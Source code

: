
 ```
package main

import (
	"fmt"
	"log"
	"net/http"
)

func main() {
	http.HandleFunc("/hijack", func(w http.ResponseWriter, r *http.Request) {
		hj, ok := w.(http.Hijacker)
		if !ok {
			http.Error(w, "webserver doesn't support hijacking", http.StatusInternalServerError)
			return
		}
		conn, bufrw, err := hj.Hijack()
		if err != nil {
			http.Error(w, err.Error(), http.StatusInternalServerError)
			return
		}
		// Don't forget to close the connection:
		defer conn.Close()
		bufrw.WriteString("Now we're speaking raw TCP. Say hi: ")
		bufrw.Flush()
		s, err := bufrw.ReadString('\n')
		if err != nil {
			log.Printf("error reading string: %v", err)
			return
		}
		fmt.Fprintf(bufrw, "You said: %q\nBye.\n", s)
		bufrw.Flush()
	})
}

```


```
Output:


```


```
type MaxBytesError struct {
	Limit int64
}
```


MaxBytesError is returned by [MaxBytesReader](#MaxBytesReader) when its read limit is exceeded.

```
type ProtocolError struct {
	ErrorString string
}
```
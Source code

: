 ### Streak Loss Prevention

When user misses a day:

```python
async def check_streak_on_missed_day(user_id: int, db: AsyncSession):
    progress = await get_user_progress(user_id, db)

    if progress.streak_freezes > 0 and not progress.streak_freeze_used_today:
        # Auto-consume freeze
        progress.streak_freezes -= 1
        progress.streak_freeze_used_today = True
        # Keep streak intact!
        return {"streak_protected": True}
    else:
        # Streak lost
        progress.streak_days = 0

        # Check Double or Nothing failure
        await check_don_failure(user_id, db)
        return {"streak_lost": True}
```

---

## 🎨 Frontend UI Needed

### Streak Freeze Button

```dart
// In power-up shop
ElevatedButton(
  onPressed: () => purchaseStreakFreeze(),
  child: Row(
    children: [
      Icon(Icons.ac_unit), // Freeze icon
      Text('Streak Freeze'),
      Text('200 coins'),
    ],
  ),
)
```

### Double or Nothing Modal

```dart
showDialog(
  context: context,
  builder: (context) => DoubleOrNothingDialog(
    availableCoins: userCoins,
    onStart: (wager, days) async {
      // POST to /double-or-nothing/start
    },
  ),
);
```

* _THE PROBLEM_:
No line may be skipped. Transcribe the listing above exactly.

* _COMPLETED EXERCISE_:
Source code

:
 ```
package main

import (
	"fmt"
	"log"
	"net/http"
)

func main() {
	http.HandleFunc("/hijack", func(w http.ResponseWriter, r *http.Request) {
		hj, ok := w.(http.Hijacker)
		if !ok {
			http.Error(w, "webserver doesn't support hijacking", http.StatusInternalServerError)
			return
		}
		conn, bufrw, err := hj.Hijack()
		if err != nil {
			http.Error(w, err.Error(), http.StatusInternalServerError)
			return
		}
		// Don't forget to close the connection:
		defer conn.Close()
		bufrw.WriteString("Now we're speaking raw TCP. Say hi: ")
		bufrw.Flush()
		s, err := bufrw.ReadString('\n')
		if err != nil {
			log.Printf("error reading string: %v", err)
			return
		}
		fmt.Fprintf(bufrw, "You said: %q\nBye.\n", s)
		bufrw.Flush()
	})
}

```


```
Output:


```


```
type MaxBytesError struct {
	Limit int64
}
```


MaxBytesError is returned by [MaxBytesReader](#MaxBytesReader) when its read limit is exceeded.

```
type ProtocolError struct {
	ErrorString string
}
```
Source code

: ### Streak Loss Prevention

When user misses a day:

```python
async def check_streak_on_missed_day(user_id: int, db: AsyncSession):
    progress = await get_user_progress(user_id, db)

    if progress.streak_freezes > 0 and not progress.streak_freeze_used_today:
        # Auto-consume freeze
        progress.streak_freezes -= 1
        progress.streak_freeze_used_today = True
        # Keep streak intact!
        return {"streak_protected": True}
    else:
        # Streak lost
        progress.streak_days = 0

        # Check Double or Nothing failure
        await check_don_failure(user_id, db)
        return {"streak_lost": True}
```

---

## 🎨 Frontend UI Needed

### Streak Freeze Button

```dart
// In power-up shop
ElevatedButton(
  onPressed: () => purchaseStreakFreeze(),
  child: Row(
    children: [
      Icon(Icons.ac_unit), // Freeze icon
      Text('Streak Freeze'),
      Text('200 coins'),
    ],
  ),
)
```

### Double or Nothing Modal

```dart
showDialog(
  context: context,
  builder: (context) => DoubleOrNothingDialog(
    availableCoins: userCoins,
    onStart: (wager, days) async {
      // POST to /double-or-nothing/start
    },
  ),
);
```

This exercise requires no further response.